▸ WHAT YOU SHOULD DO:
Leave out the pictures and restate the rest of the data exactly.

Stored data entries
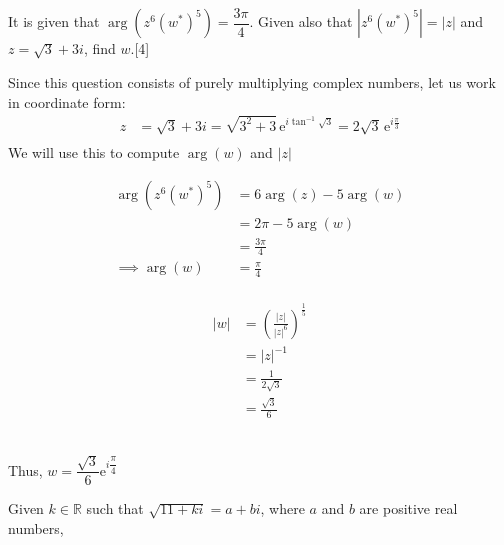 \documentclass[12pt, a4 paper]{article}
\begin{document}
\begin{outline}[enumerate]
	\1 It is given that $\arg{(z^6(w^*)^5)}=\dfrac{3\pi}{4}$. Given also that $|z^6(w^*)^5|=|z|$ and $z=\sqrt{3}+3i$, find $w$.\hfill[4] %
	\begin{answer}
		Since this question consists of purely multiplying complex numbers, let us work in coordinate form:
		\begin{align*}
			z & =\sqrt{3}+3i=\sqrt{3^2+3}\,\mathrm{e}^{i\tan^{-1}{\sqrt{3}}} = 2\sqrt{3}\,\mathrm{e}^{i\frac{\pi}{3}} \\
		\end{align*}
		We will use this to compute $\arg(w)$ and $|z|$ \\
		\noindent
		\begin{minipage}{.3\textwidth}
			\begin{align*}
				\arg{(z^6(w^*)^5)} & = 6\arg(z) - 5\arg(w) \\
				                   & = 2\pi - 5\arg(w)     \\
				                   & = \frac{3\pi}{4}      \\
				\implies \arg(w)   & = \frac{\pi}{4}       \\
			\end{align*}
		\end{minipage}%
		\begin{minipage}{.5\textwidth}
			\begin{align*}
				|w| & = \left(\frac{|z|}{|z|^6}\right)^{\frac{1}{5}} \\
				    & = |z|^{-1}                                     \\
				    & = \frac{1}{2\sqrt{3}}                          \\
				    & = \frac{\sqrt{3}}{6}
			\end{align*}
		\end{minipage} \\
		Thus, $w = \dfrac{\sqrt{3}}{6}\mathrm{e}^{i\dfrac{\pi}{4}}$
	\end{answer}

	\1 Given $k \in \mathbb{R}$ such that $\sqrt{11+ki}=a+bi$, where $a$ and $b$ are positive real numbers, %


\end{outline}
\end{document}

▸ ANSWER SPACE:
 \documentclass[12pt, a4 paper]{article}
\begin{document}
\begin{outline}[enumerate]
	\1 It is given that $\arg{(z^6(w^*)^5)}=\dfrac{3\pi}{4}$. Given also that $|z^6(w^*)^5|=|z|$ and $z=\sqrt{3}+3i$, find $w$.\hfill[4] %
	\begin{answer}
		Since this question consists of purely multiplying complex numbers, let us work in coordinate form:
		\begin{align*}
			z & =\sqrt{3}+3i=\sqrt{3^2+3}\,\mathrm{e}^{i\tan^{-1}{\sqrt{3}}} = 2\sqrt{3}\,\mathrm{e}^{i\frac{\pi}{3}} \\
		\end{align*}
		We will use this to compute $\arg(w)$ and $|z|$ \\
		\noindent
		\begin{minipage}{.3\textwidth}
			\begin{align*}
				\arg{(z^6(w^*)^5)} & = 6\arg(z) - 5\arg(w) \\
				                   & = 2\pi - 5\arg(w)     \\
				                   & = \frac{3\pi}{4}      \\
				\implies \arg(w)   & = \frac{\pi}{4}       \\
			\end{align*}
		\end{minipage}%
		\begin{minipage}{.5\textwidth}
			\begin{align*}
				|w| & = \left(\frac{|z|}{|z|^6}\right)^{\frac{1}{5}} \\
				    & = |z|^{-1}                                     \\
				    & = \frac{1}{2\sqrt{3}}                          \\
				    & = \frac{\sqrt{3}}{6}
			\end{align*}
		\end{minipage} \\
		Thus, $w = \dfrac{\sqrt{3}}{6}\mathrm{e}^{i\dfrac{\pi}{4}}$
	\end{answer}

	\1 Given $k \in \mathbb{R}$ such that $\sqrt{11+ki}=a+bi$, where $a$ and $b$ are positive real numbers, %


\end{outline}
\end{document}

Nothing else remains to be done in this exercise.